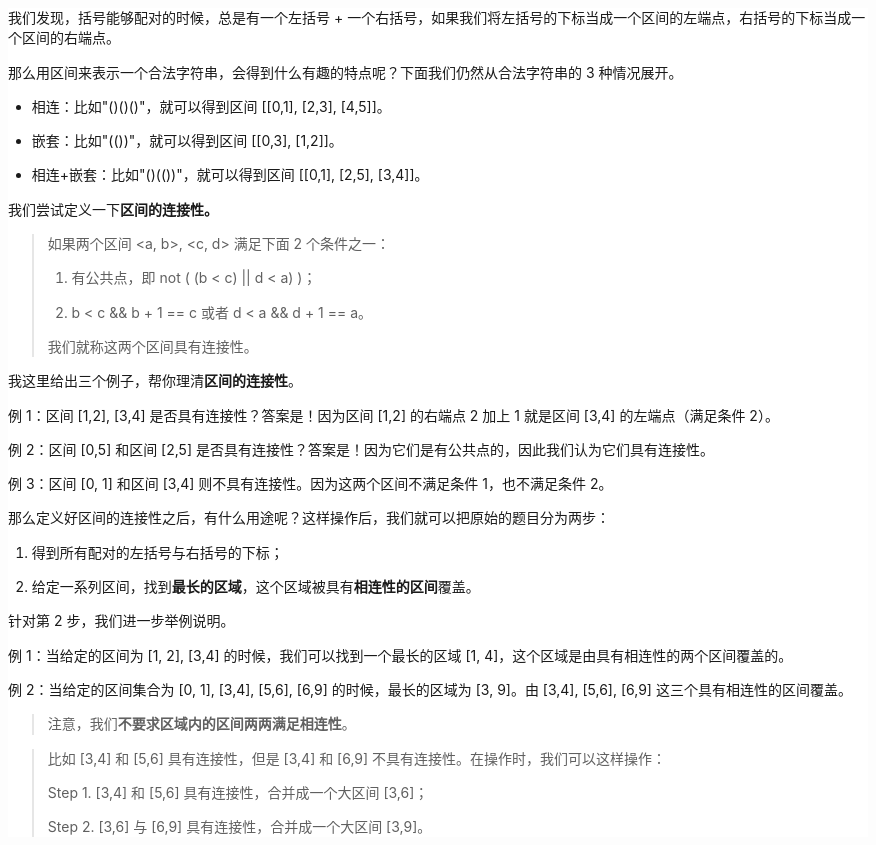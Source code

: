 <p data-nodeid="38">我们发现，括号能够配对的时候，总是有一个左括号 + 一个右括号，如果我们将左括号的下标当成一个区间的左端点，右括号的下标当成一个区间的右端点。</p>
<p data-nodeid="39">那么用区间来表示一个合法字符串，会得到什么有趣的特点呢？下面我们仍然从合法字符串的 3 种情况展开。</p>
<ul data-nodeid="40">
<li data-nodeid="41">
<p data-nodeid="42">相连：比如"()()()"，就可以得到区间 [[0,1], [2,3], [4,5]]。</p>
</li>
<li data-nodeid="43">
<p data-nodeid="44">嵌套：比如"(())"，就可以得到区间 [[0,3], [1,2]]。</p>
</li>
<li data-nodeid="45">
<p data-nodeid="46">相连+嵌套：比如"()(())"，就可以得到区间 [[0,1], [2,5], [3,4]]。</p>
</li>
</ul>
<p data-nodeid="47">我们尝试定义一下<strong data-nodeid="463">区间的连接性。</strong></p>
<blockquote data-nodeid="6639">
<p data-nodeid="6640">如果两个区间 &lt;a, b&gt;, &lt;c, d&gt; 满足下面 2 个条件之一：</p>
<ol data-nodeid="6641">
<li data-nodeid="6642">
<p data-nodeid="6643">有公共点，即 not ( (b &lt; c) || d &lt; a) )；</p>
</li>
<li data-nodeid="6644">
<p data-nodeid="6645">b &lt; c &amp;&amp; b + 1 == c 或者 d &lt; a &amp;&amp; d + 1 == a。</p>
</li>
</ol>
<p data-nodeid="6646" class="">我们就称这两个区间具有连接性。</p>
</blockquote>



<p data-nodeid="57">我这里给出三个例子，帮你理清<strong data-nodeid="491">区间的连接性</strong>。</p>
<p data-nodeid="58">例 1：区间 [1,2], [3,4] 是否具有连接性？答案是！因为区间 [1,2] 的右端点 2 加上 1 就是区间 [3,4] 的左端点（满足条件 2）。</p>
<p data-nodeid="59">例 2：区间 [0,5] 和区间 [2,5] 是否具有连接性？答案是！因为它们是有公共点的，因此我们认为它们具有连接性。</p>
<p data-nodeid="60">例 3：区间 [0, 1] 和区间 [3,4] 则不具有连接性。因为这两个区间不满足条件 1，也不满足条件 2。</p>
<p data-nodeid="61">那么定义好区间的连接性之后，有什么用途呢？这样操作后，我们就可以把原始的题目分为两步：</p>
<ol data-nodeid="62">
<li data-nodeid="63">
<p data-nodeid="64">得到所有配对的左括号与右括号的下标；</p>
</li>
<li data-nodeid="65">
<p data-nodeid="66">给定一系列区间，找到<strong data-nodeid="538">最长的区域</strong>，这个区域被具有<strong data-nodeid="539">相连性的区间</strong>覆盖。</p>
</li>
</ol>
<p data-nodeid="67">针对第 2 步，我们进一步举例说明。</p>
<p data-nodeid="68">例 1：当给定的区间为 [1, 2], [3,4] 的时候，我们可以找到一个最长的区域 [1, 4]，这个区域是由具有相连性的两个区间覆盖的。</p>
<p data-nodeid="69">例 2：当给定的区间集合为 [0, 1], [3,4], [5,6], [6,9] 的时候，最长的区域为 [3, 9]。由 [3,4], [5,6], [6,9] 这三个具有相连性的区间覆盖。</p>
<blockquote data-nodeid="12005">
<p data-nodeid="12006">注意，我们<strong data-nodeid="12014">不要求区域内的区间两两满足相连性</strong>。</p>
</blockquote>
<blockquote data-nodeid="22772">
<p data-nodeid="22773">比如 [3,4] 和 [5,6] 具有连接性，但是 [3,4] 和 [6,9] 不具有连接性。在操作时，我们可以这样操作：</p>
<p data-nodeid="22774">Step 1. [3,4] 和 [5,6] 具有连接性，合并成一个大区间 [3,6]；</p>
<p data-nodeid="22775" class="">Step 2. [3,6] 与 [6,9] 具有连接性，合并成一个大区间 [3,9]。</p>
</blockquote>
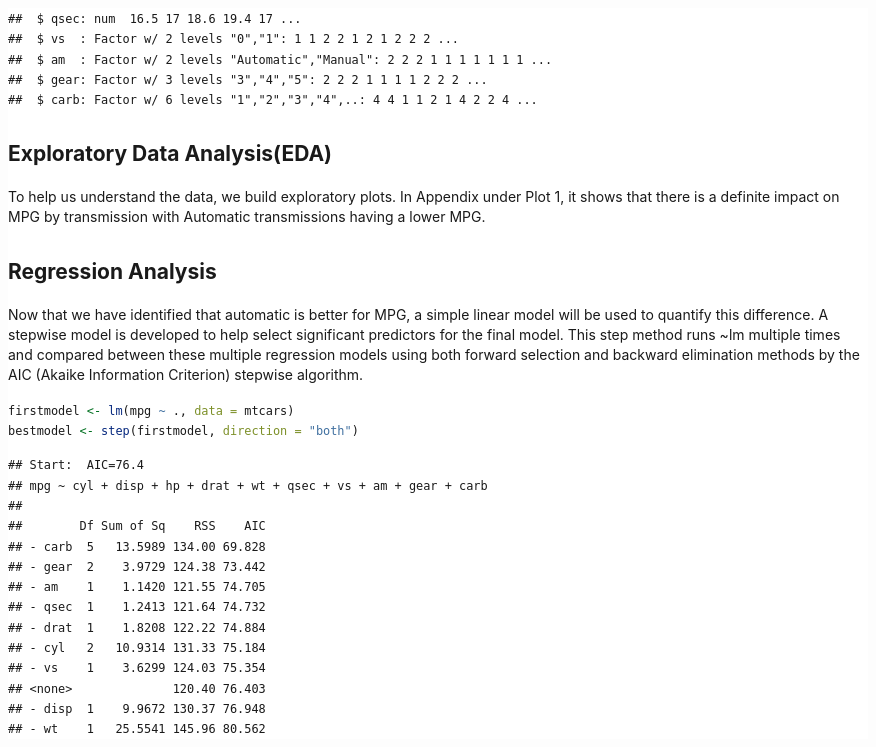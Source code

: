     ##  $ qsec: num  16.5 17 18.6 19.4 17 ...
    ##  $ vs  : Factor w/ 2 levels "0","1": 1 1 2 2 1 2 1 2 2 2 ...
    ##  $ am  : Factor w/ 2 levels "Automatic","Manual": 2 2 2 1 1 1 1 1 1 1 ...
    ##  $ gear: Factor w/ 3 levels "3","4","5": 2 2 2 1 1 1 1 2 2 2 ...
    ##  $ carb: Factor w/ 6 levels "1","2","3","4",..: 4 4 1 1 2 1 4 2 2 4 ...

Exploratory Data Analysis(EDA)
------------------------------

To help us understand the data, we build exploratory plots. In Appendix under Plot 1, it shows that there is a definite impact on MPG by transmission with Automatic transmissions having a lower MPG.

Regression Analysis
-------------------

Now that we have identified that automatic is better for MPG, a simple linear model will be used to quantify this difference. A stepwise model is developed to help select significant predictors for the final model. This step method runs ~lm multiple times and compared between these multiple regression models using both forward selection and backward elimination methods by the AIC (Akaike Information Criterion) stepwise algorithm.

``` r
firstmodel <- lm(mpg ~ ., data = mtcars)
bestmodel <- step(firstmodel, direction = "both")
```

    ## Start:  AIC=76.4
    ## mpg ~ cyl + disp + hp + drat + wt + qsec + vs + am + gear + carb
    ## 
    ##        Df Sum of Sq    RSS    AIC
    ## - carb  5   13.5989 134.00 69.828
    ## - gear  2    3.9729 124.38 73.442
    ## - am    1    1.1420 121.55 74.705
    ## - qsec  1    1.2413 121.64 74.732
    ## - drat  1    1.8208 122.22 74.884
    ## - cyl   2   10.9314 131.33 75.184
    ## - vs    1    3.6299 124.03 75.354
    ## <none>              120.40 76.403
    ## - disp  1    9.9672 130.37 76.948
    ## - wt    1   25.5541 145.96 80.562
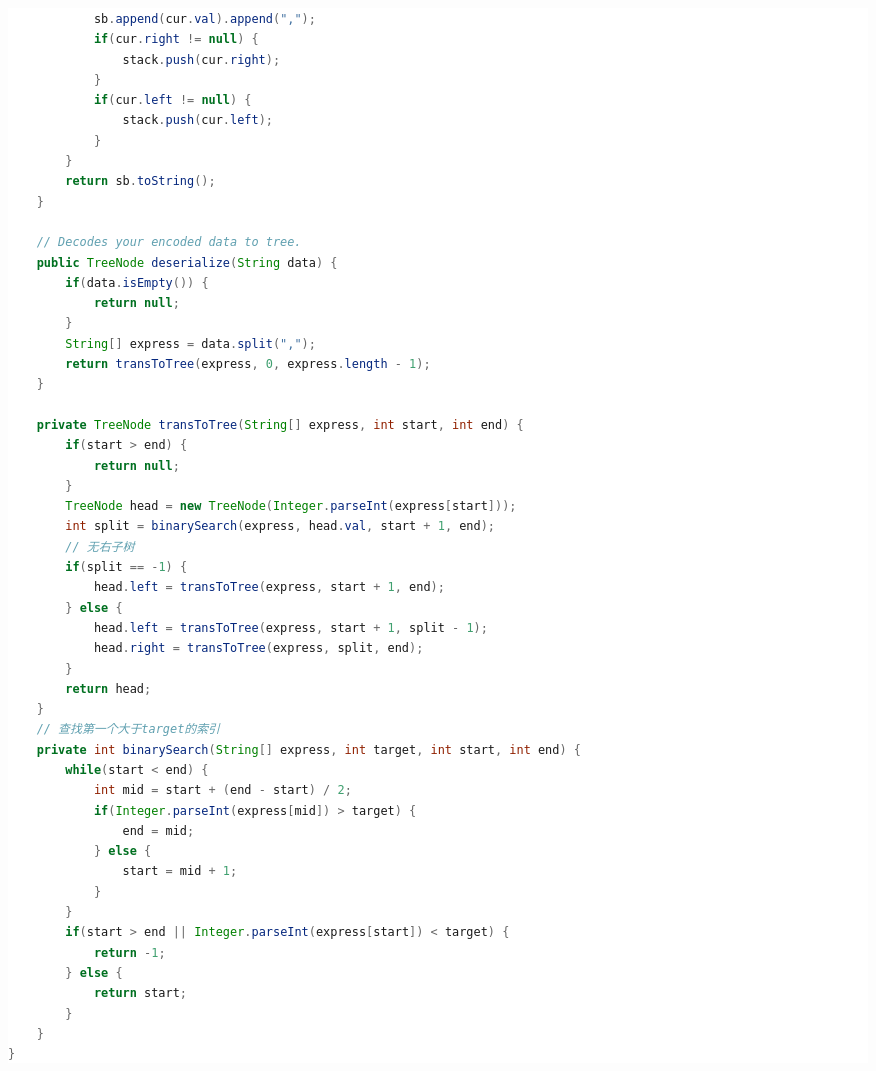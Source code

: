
 ```java
            sb.append(cur.val).append(",");
            if(cur.right != null) {
                stack.push(cur.right);
            }
            if(cur.left != null) {
                stack.push(cur.left);
            }
        }
        return sb.toString();
    }

    // Decodes your encoded data to tree.
    public TreeNode deserialize(String data) {
        if(data.isEmpty()) {
            return null;
        }
        String[] express = data.split(",");
        return transToTree(express, 0, express.length - 1);
    }

    private TreeNode transToTree(String[] express, int start, int end) {
        if(start > end) {
            return null;
        }
        TreeNode head = new TreeNode(Integer.parseInt(express[start]));
        int split = binarySearch(express, head.val, start + 1, end);
        // 无右子树
        if(split == -1) {
            head.left = transToTree(express, start + 1, end);
        } else {
            head.left = transToTree(express, start + 1, split - 1);
            head.right = transToTree(express, split, end);   
        }
        return head;
    }
    // 查找第一个大于target的索引
    private int binarySearch(String[] express, int target, int start, int end) {
        while(start < end) {
            int mid = start + (end - start) / 2;
            if(Integer.parseInt(express[mid]) > target) {
                end = mid;
            } else {
                start = mid + 1;
            }
        }
        if(start > end || Integer.parseInt(express[start]) < target) {
            return -1;
        } else {
            return start;
        }
    }
}
```
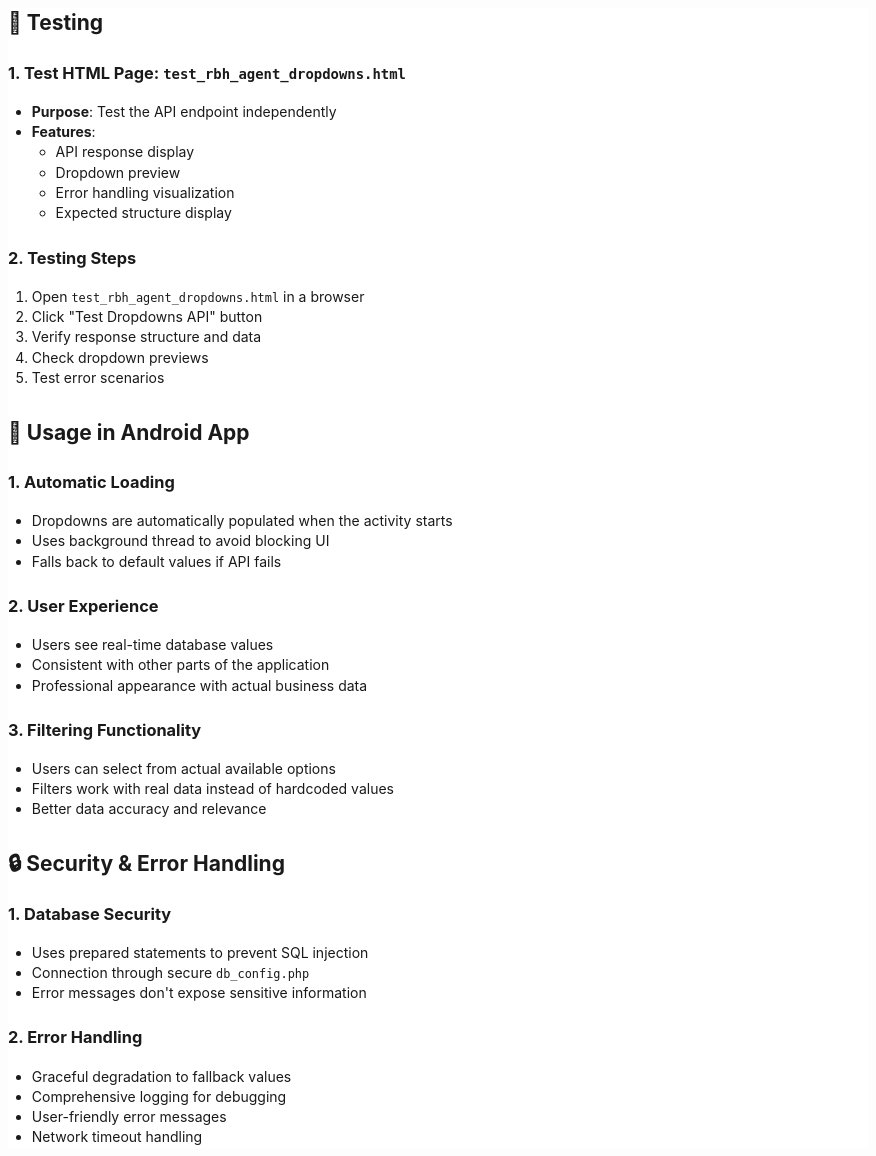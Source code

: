## 🧪 Testing

### 1. **Test HTML Page**: `test_rbh_agent_dropdowns.html`
- **Purpose**: Test the API endpoint independently
- **Features**: 
  - API response display
  - Dropdown preview
  - Error handling visualization
  - Expected structure display

### 2. **Testing Steps**
1. Open `test_rbh_agent_dropdowns.html` in a browser
2. Click "Test Dropdowns API" button
3. Verify response structure and data
4. Check dropdown previews
5. Test error scenarios

## 🚀 Usage in Android App

### 1. **Automatic Loading**
- Dropdowns are automatically populated when the activity starts
- Uses background thread to avoid blocking UI
- Falls back to default values if API fails

### 2. **User Experience**
- Users see real-time database values
- Consistent with other parts of the application
- Professional appearance with actual business data

### 3. **Filtering Functionality**
- Users can select from actual available options
- Filters work with real data instead of hardcoded values
- Better data accuracy and relevance

## 🔒 Security & Error Handling

### 1. **Database Security**
- Uses prepared statements to prevent SQL injection
- Connection through secure `db_config.php`
- Error messages don't expose sensitive information

### 2. **Error Handling**
- Graceful degradation to fallback values
- Comprehensive logging for debugging
- User-friendly error messages
- Network timeout handling
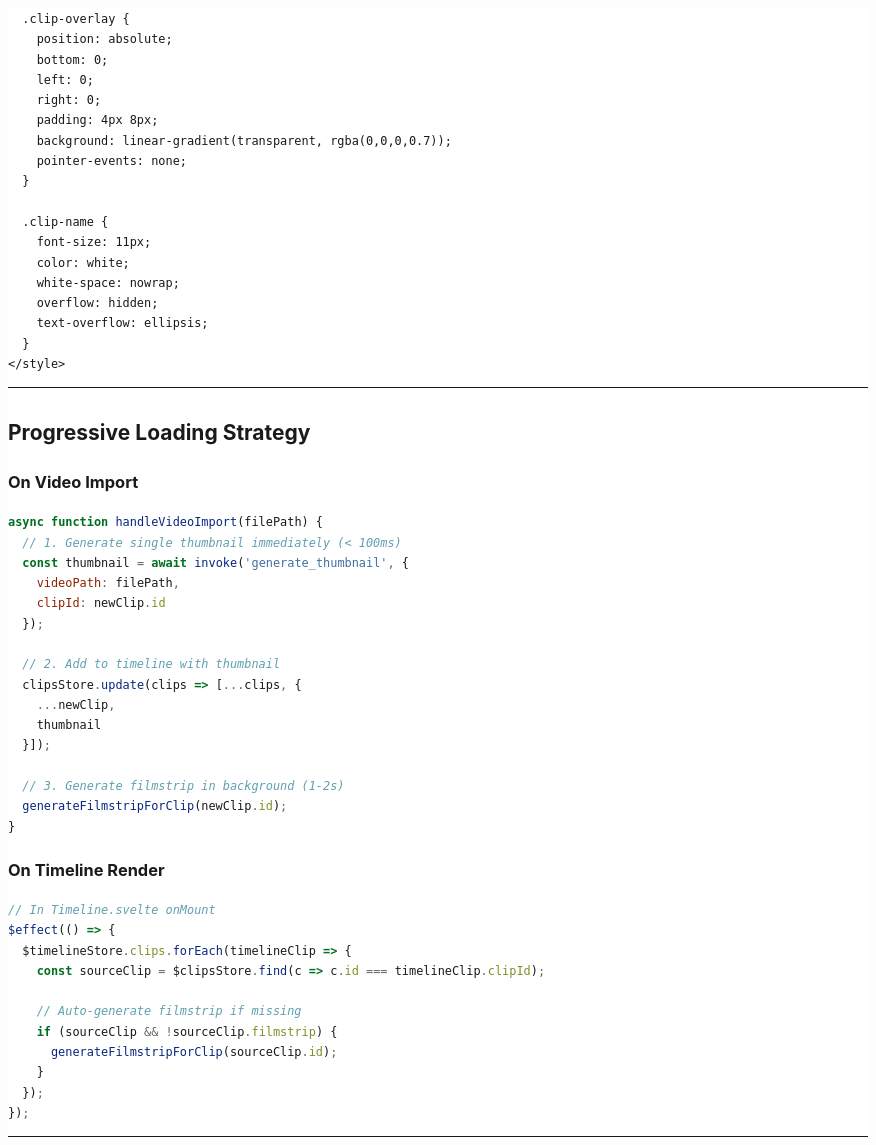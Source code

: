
 ```svelte
  .clip-overlay {
    position: absolute;
    bottom: 0;
    left: 0;
    right: 0;
    padding: 4px 8px;
    background: linear-gradient(transparent, rgba(0,0,0,0.7));
    pointer-events: none;
  }

  .clip-name {
    font-size: 11px;
    color: white;
    white-space: nowrap;
    overflow: hidden;
    text-overflow: ellipsis;
  }
</style>
```

---

## Progressive Loading Strategy

### On Video Import
```javascript
async function handleVideoImport(filePath) {
  // 1. Generate single thumbnail immediately (< 100ms)
  const thumbnail = await invoke('generate_thumbnail', {
    videoPath: filePath,
    clipId: newClip.id
  });

  // 2. Add to timeline with thumbnail
  clipsStore.update(clips => [...clips, {
    ...newClip,
    thumbnail
  }]);

  // 3. Generate filmstrip in background (1-2s)
  generateFilmstripForClip(newClip.id);
}
```

### On Timeline Render
```javascript
// In Timeline.svelte onMount
$effect(() => {
  $timelineStore.clips.forEach(timelineClip => {
    const sourceClip = $clipsStore.find(c => c.id === timelineClip.clipId);

    // Auto-generate filmstrip if missing
    if (sourceClip && !sourceClip.filmstrip) {
      generateFilmstripForClip(sourceClip.id);
    }
  });
});
```

---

- - - - -

→ TASK GOAL
Scan the entries above for the string "transToTree", and copy every line where it turns up.

→ REPLY
        return transToTree(express, 0, express.length - 1);
    private TreeNode transToTree(String[] express, int start, int end) {
            head.left = transToTree(express, start + 1, end);
            head.left = transToTree(express, start + 1, split - 1);
            head.right = transToTree(express, split, end);   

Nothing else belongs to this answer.